Fabien Olicard
👤 SpeakerAppearances Over Time
Podcast Appearances
Donc, semaine 2, j'ai de nouveaux objectifs à mettre en place.
Semaine 3 aussi, 4, 5, etc.
Et des objectifs secondaires qu'on essaie de tenir ou pas.
Donc, ce n'est pas très grave parce que déjà, ça nous oblige à faire des petits efforts supplémentaires.
Et puis, on a zéro pression parce que des fois, on ne les tient pas.
Moi, il y avait un de mes objectifs secondaires à un moment donné sur une semaine, c'était « ok ».
quand je consomme mon addiction, je ne dois pas le faire là où je suis au moment où j'ai envie de le faire.
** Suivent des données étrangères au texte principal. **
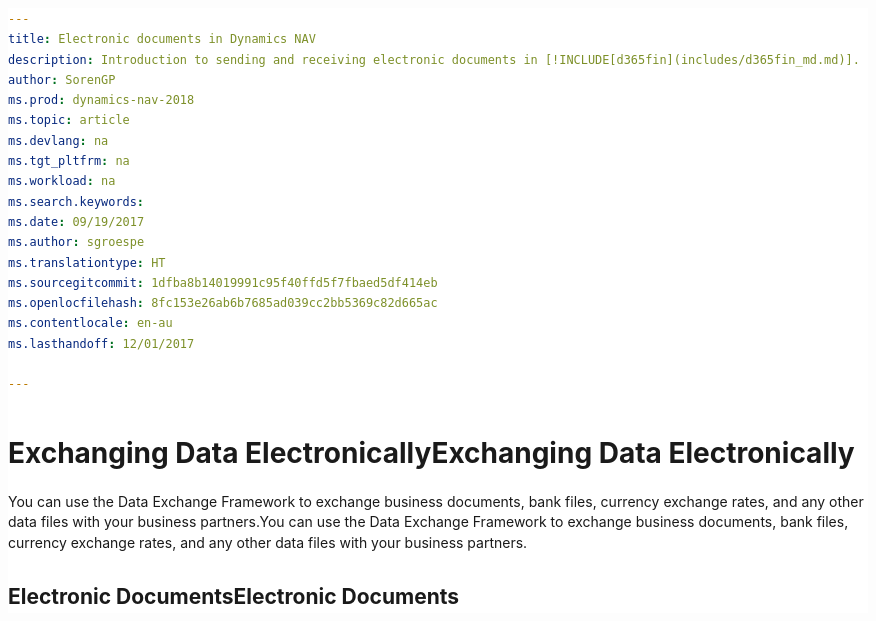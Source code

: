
 ```yaml
---
title: Electronic documents in Dynamics NAV
description: Introduction to sending and receiving electronic documents in [!INCLUDE[d365fin](includes/d365fin_md.md)].
author: SorenGP
ms.prod: dynamics-nav-2018
ms.topic: article
ms.devlang: na
ms.tgt_pltfrm: na
ms.workload: na
ms.search.keywords: 
ms.date: 09/19/2017
ms.author: sgroespe
ms.translationtype: HT
ms.sourcegitcommit: 1dfba8b14019991c95f40ffd5f7fbaed5df414eb
ms.openlocfilehash: 8fc153e26ab6b7685ad039cc2bb5369c82d665ac
ms.contentlocale: en-au
ms.lasthandoff: 12/01/2017

---
```

# <a name="exchanging-data-electronically"></a><span data-ttu-id="74461-103">Exchanging Data Electronically</span><span class="sxs-lookup"><span data-stu-id="74461-103">Exchanging Data Electronically</span></span>
<span data-ttu-id="74461-104">You can use the Data Exchange Framework to exchange business documents, bank files, currency exchange rates, and any other data files with your business partners.</span><span class="sxs-lookup"><span data-stu-id="74461-104">You can use the Data Exchange Framework to exchange business documents, bank files, currency exchange rates, and any other data files with your business partners.</span></span>

## <a name="electronic-documents"></a><span data-ttu-id="74461-105">Electronic Documents</span><span class="sxs-lookup"><span data-stu-id="74461-105">Electronic Documents</span></span>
C'est-à-dire que je suis au bureau en train de travailler, j'ai envie de vapoter, je suis obligé de me lever et d'aller sur la terrasse ou d'aller dans une autre pièce pour parler avec quelqu'un pour le faire.
Donc, pareil, ça me remet en fait en perspective du truc.
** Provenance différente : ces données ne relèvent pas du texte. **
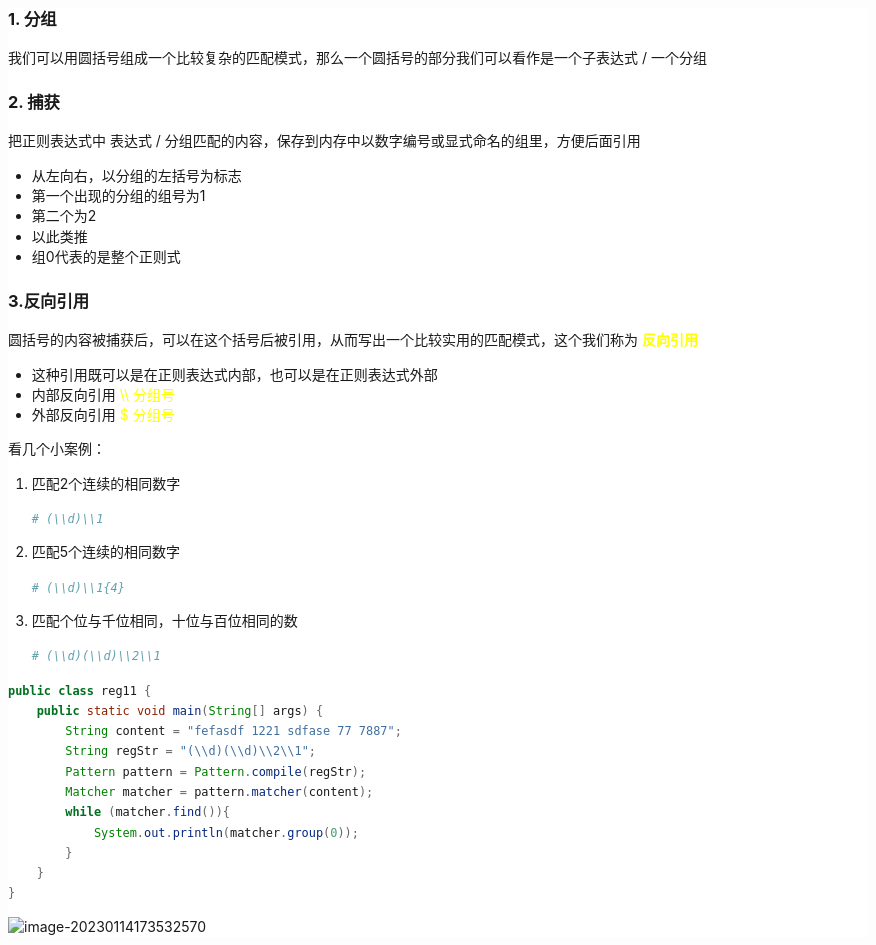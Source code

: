 ### 1. 分组

我们可以用圆括号组成一个比较复杂的匹配模式，那么一个圆括号的部分我们可以看作是一个子表达式 / 一个分组

### 2. 捕获

把正则表达式中 表达式 / 分组匹配的内容，保存到内存中以数字编号或显式命名的组里，方便后面引用

- 从左向右，以分组的左括号为标志
- 第一个出现的分组的组号为1
- 第二个为2
- 以此类推
- 组0代表的是整个正则式

### 3.反向引用

圆括号的内容被捕获后，可以在这个括号后被引用，从而写出一个比较实用的匹配模式，这个我们称为 <font color="Yellow">**反向引用**</font>

- 这种引用既可以是在正则表达式内部，也可以是在正则表达式外部
- 内部反向引用 <font color="yellow">\\\ 分组号</font>
- 外部反向引用 <font color="yellow">$ 分组号</font>



看几个小案例：

1. 匹配2个连续的相同数字

   ```py
   # (\\d)\\1
   ```

2. 匹配5个连续的相同数字

   ```py
   # (\\d)\\1{4}
   ```

3. 匹配个位与千位相同，十位与百位相同的数

   ```py
   # (\\d)(\\d)\\2\\1
   ```

```java
public class reg11 {
    public static void main(String[] args) {
        String content = "fefasdf 1221 sdfase 77 7887";
        String regStr = "(\\d)(\\d)\\2\\1";
        Pattern pattern = Pattern.compile(regStr);
        Matcher matcher = pattern.matcher(content);
        while (matcher.find()){
            System.out.println(matcher.group(0));
        }
    }
}
```

![image-20230114173532570](https://cdn.jsdelivr.net/gh/RonnieLee24/PicGo_Pictures@master/imgs/DB/202301141735647.png)
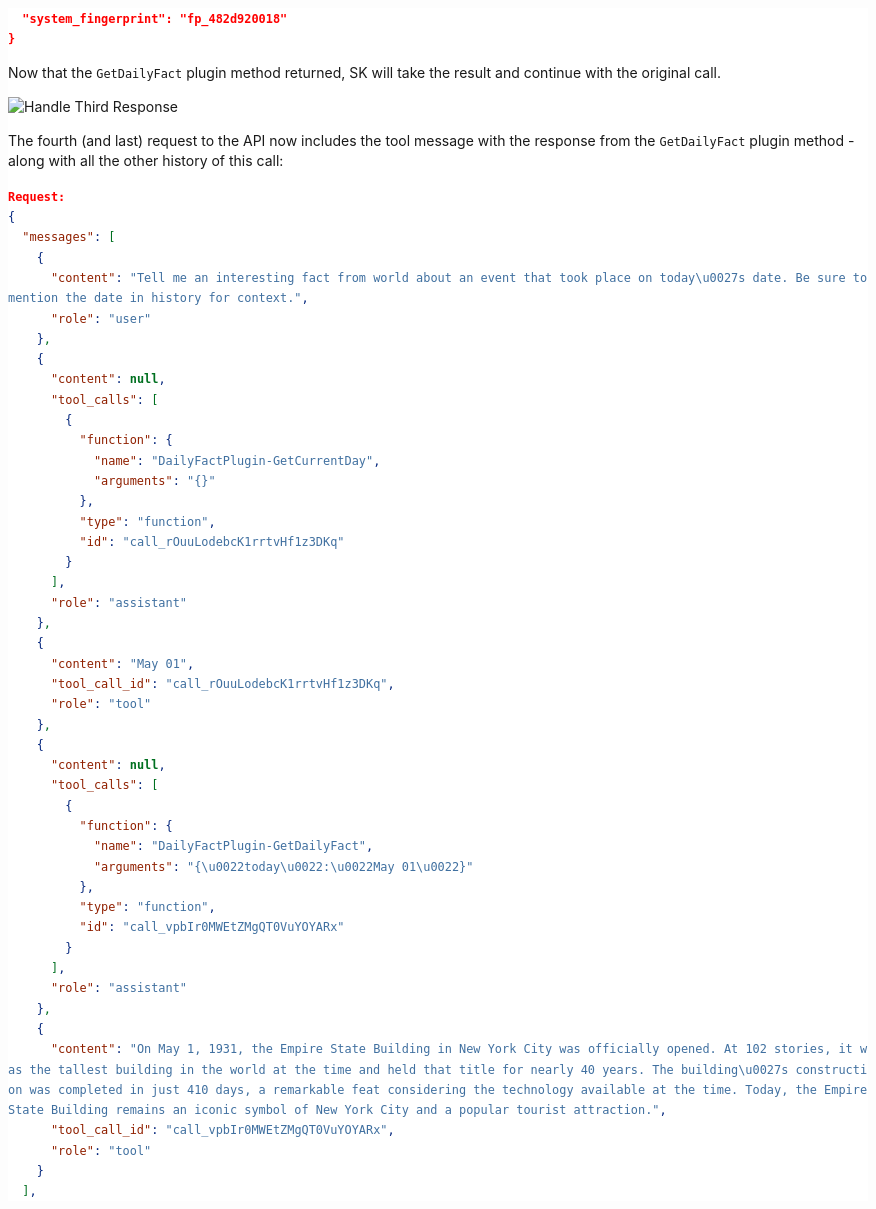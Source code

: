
 ```JSON
  "system_fingerprint": "fp_482d920018"
}
```

Now that the `GetDailyFact` plugin method returned, SK will take the result and continue with the original call.

![Handle Third Response](/img/2024-04-30_img6.jpg)

The fourth (and last) request to the API now includes the tool message with the response from the `GetDailyFact` plugin method - along with all the other history of this call:

```JSON
Request:
{
  "messages": [
    {
      "content": "Tell me an interesting fact from world about an event that took place on today\u0027s date. Be sure to mention the date in history for context.",
      "role": "user"
    },
    {
      "content": null,
      "tool_calls": [
        {
          "function": {
            "name": "DailyFactPlugin-GetCurrentDay",
            "arguments": "{}"
          },
          "type": "function",
          "id": "call_rOuuLodebcK1rrtvHf1z3DKq"
        }
      ],
      "role": "assistant"
    },
    {
      "content": "May 01",
      "tool_call_id": "call_rOuuLodebcK1rrtvHf1z3DKq",
      "role": "tool"
    },
    {
      "content": null,
      "tool_calls": [
        {
          "function": {
            "name": "DailyFactPlugin-GetDailyFact",
            "arguments": "{\u0022today\u0022:\u0022May 01\u0022}"
          },
          "type": "function",
          "id": "call_vpbIr0MWEtZMgQT0VuYOYARx"
        }
      ],
      "role": "assistant"
    },
    {
      "content": "On May 1, 1931, the Empire State Building in New York City was officially opened. At 102 stories, it was the tallest building in the world at the time and held that title for nearly 40 years. The building\u0027s construction was completed in just 410 days, a remarkable feat considering the technology available at the time. Today, the Empire State Building remains an iconic symbol of New York City and a popular tourist attraction.",
      "tool_call_id": "call_vpbIr0MWEtZMgQT0VuYOYARx",
      "role": "tool"
    }
  ],
```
Bon, des fois, je le tenais, des fois, je ne le tenais pas.
Ce n'est pas grave, c'est un objectif secondaire.
Mais à chaque fois que je le faisais, j'étais un peu fier de moi.
Donc, ça donne un peu de dopamine dans le cerveau.
Et puis...
On remplit quand même l'objectif principal.
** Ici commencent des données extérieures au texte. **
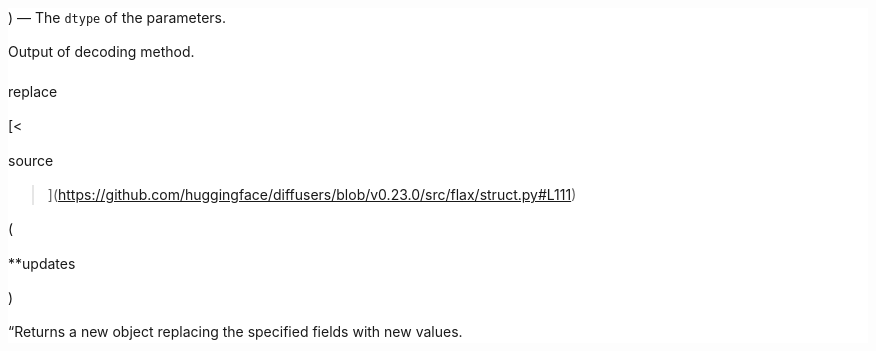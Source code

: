  ) —
The
 `dtype` 
 of the parameters.


 Output of decoding method.
 



#### 




 replace




[<
 

 source
 

 >](https://github.com/huggingface/diffusers/blob/v0.23.0/src/flax/struct.py#L111)



 (
 


 \*\*updates
 




 )
 




 “Returns a new object replacing the specified fields with new values.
Donc, d'une part, l'objectif principal paraît moins important parce qu'en fait, on le tient parce qu'il faut bien le tenir, parce qu'on sait qu'on a d'autres objectifs.
Et c'est comme si l'enjeu, c'était les secondaires, mais en même temps sans pression.
Donc, voilà, c'est plein de petites choses comme ça qui, en s'accumulant, font qu'effectivement, le jour J, en fait, on est prêt à arrêter.
Mais t'as raison, enfin on a raison finalement, mais il faut vraiment pas négliger le truc.
Le fameux « eh », c'est une question de volonté d'arrêter une addiction.